惜敗2着でみえた伸びしろ 一段階上の「読ませない逃げ」

 スプリンターズSは1番人気タワーオブロンドンが、逃げるモズスーパーフレアを半馬身差し切って勝利。3着は直線伸びて来たダノンスマッシュで、上位馬たちはそれぞれいい競馬を見せてくれました。馬たちの走りはもちろん、ジョッキーたちの駆け引きも大変面白く、秋のGI開幕戦に相応しいレースでしたね。

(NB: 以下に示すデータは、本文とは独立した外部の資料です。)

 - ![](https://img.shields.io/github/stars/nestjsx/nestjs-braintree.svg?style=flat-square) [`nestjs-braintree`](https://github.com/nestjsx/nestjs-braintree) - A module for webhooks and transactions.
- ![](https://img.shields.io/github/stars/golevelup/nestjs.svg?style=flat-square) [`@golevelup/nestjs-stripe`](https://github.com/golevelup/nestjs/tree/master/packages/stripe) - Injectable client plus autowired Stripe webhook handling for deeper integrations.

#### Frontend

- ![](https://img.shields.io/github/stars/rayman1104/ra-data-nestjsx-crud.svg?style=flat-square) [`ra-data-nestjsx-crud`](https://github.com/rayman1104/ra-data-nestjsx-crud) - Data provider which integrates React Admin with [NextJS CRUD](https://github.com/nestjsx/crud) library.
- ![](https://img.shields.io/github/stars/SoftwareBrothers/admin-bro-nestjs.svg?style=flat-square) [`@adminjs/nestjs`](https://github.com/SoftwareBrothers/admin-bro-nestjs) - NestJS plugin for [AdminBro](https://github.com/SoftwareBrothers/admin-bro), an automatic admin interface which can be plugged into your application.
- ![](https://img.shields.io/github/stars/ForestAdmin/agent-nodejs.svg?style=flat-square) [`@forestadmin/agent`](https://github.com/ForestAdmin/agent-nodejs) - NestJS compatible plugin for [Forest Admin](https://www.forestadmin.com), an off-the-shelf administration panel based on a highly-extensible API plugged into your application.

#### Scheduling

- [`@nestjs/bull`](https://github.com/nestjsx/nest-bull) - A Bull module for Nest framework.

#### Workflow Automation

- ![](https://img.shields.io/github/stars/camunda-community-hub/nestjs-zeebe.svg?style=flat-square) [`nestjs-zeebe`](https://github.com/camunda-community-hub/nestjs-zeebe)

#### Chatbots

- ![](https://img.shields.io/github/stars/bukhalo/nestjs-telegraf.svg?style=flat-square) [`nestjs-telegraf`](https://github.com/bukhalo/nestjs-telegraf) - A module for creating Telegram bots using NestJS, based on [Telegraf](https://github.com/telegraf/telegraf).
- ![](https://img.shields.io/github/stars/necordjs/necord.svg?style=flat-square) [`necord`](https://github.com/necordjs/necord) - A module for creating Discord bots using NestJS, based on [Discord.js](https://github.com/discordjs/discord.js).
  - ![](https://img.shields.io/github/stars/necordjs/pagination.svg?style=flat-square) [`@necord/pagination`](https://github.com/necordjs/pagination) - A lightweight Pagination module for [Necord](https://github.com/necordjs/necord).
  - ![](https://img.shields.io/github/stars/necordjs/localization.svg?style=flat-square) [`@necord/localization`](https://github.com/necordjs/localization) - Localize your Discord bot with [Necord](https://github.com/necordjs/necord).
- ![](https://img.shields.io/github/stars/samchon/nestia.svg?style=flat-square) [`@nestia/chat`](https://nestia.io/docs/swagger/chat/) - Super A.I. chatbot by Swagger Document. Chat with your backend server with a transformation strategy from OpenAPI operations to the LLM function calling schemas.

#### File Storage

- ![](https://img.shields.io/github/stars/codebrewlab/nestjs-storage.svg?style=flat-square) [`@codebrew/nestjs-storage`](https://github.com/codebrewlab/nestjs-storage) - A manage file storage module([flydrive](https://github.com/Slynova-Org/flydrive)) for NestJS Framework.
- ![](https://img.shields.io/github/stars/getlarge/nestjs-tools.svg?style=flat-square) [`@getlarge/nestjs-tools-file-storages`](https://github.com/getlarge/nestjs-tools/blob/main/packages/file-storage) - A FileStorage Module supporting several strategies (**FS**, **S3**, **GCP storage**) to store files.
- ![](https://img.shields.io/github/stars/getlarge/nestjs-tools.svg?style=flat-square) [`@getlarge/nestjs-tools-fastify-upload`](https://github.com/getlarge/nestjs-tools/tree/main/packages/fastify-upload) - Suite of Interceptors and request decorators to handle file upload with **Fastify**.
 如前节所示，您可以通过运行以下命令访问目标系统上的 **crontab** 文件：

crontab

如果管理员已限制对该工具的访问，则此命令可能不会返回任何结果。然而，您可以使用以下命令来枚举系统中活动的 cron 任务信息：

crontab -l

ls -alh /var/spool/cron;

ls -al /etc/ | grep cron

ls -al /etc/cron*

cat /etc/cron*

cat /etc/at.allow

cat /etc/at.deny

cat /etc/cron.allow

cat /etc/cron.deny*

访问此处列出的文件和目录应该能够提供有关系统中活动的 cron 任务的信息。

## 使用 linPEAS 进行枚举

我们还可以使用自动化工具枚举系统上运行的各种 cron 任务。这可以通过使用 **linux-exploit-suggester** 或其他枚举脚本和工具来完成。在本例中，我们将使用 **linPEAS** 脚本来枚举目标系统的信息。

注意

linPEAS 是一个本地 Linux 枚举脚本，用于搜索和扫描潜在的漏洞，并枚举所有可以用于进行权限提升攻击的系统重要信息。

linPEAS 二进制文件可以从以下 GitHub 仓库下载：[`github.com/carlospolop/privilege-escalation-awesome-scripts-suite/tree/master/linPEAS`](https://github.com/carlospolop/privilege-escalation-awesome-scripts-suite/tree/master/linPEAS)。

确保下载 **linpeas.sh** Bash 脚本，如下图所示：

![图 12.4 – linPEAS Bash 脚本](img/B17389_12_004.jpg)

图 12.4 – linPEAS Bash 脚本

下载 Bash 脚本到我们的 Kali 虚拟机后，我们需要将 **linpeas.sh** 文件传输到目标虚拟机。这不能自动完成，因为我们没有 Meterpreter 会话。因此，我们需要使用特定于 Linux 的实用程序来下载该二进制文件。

■9月29日 中山11R(8番:タワーオブロンドン)

 勝ったタワーオブロンドンのクリストフ(ルメール騎手)はいつもながらに巧い競馬でさすがだなと感じましたし、今回最終追い切りに騎乗した北村宏司騎手の技術の高さにも唸りました。タワーオブロンドンの走らせ方が、競馬に行った時にしっかりと馴染ませられたのではないかと感じたんです。北村宏司君は普段から馬の走り方をよく考えて騎乗するジョッキーで、大きな怪我で休んでいた時期もありましたが、またレースでも存在感を発揮してくれることでしょう。

 2着だったモズスーパーフレアの松若(風馬)君は、スタートをしっかりと決めて、思い描いた競馬が出来たのではないでしょうか。まだ若い松若君にとって、スタートが速い馬に乗っていたとしても、この場面で『絶対にスタートを決める』というのはプレッシャーが大きかったと思います。その中でスタートを決めて、自分の競馬が出来たことは大きな収穫だったと思うし、100点満点に近いレースが出来たのではないでしょうか。

 ただ、100点では勝てないのがGIなんですよね。今回のレースは1、2番人気に常にGIで上位争いをしているクリストフと川田(将雅)君が乗っていた。その馬たちを負かすためには、自分の競馬をするだけではなく、『相手を翻弄する』というもう一段階上の読みが必要ではないかと。

哲三の眼

▲リーディングを争う川田騎手(121勝)とC.ルメール騎手(115勝) ※9/29時点(撮影:高橋正和、下野雄規)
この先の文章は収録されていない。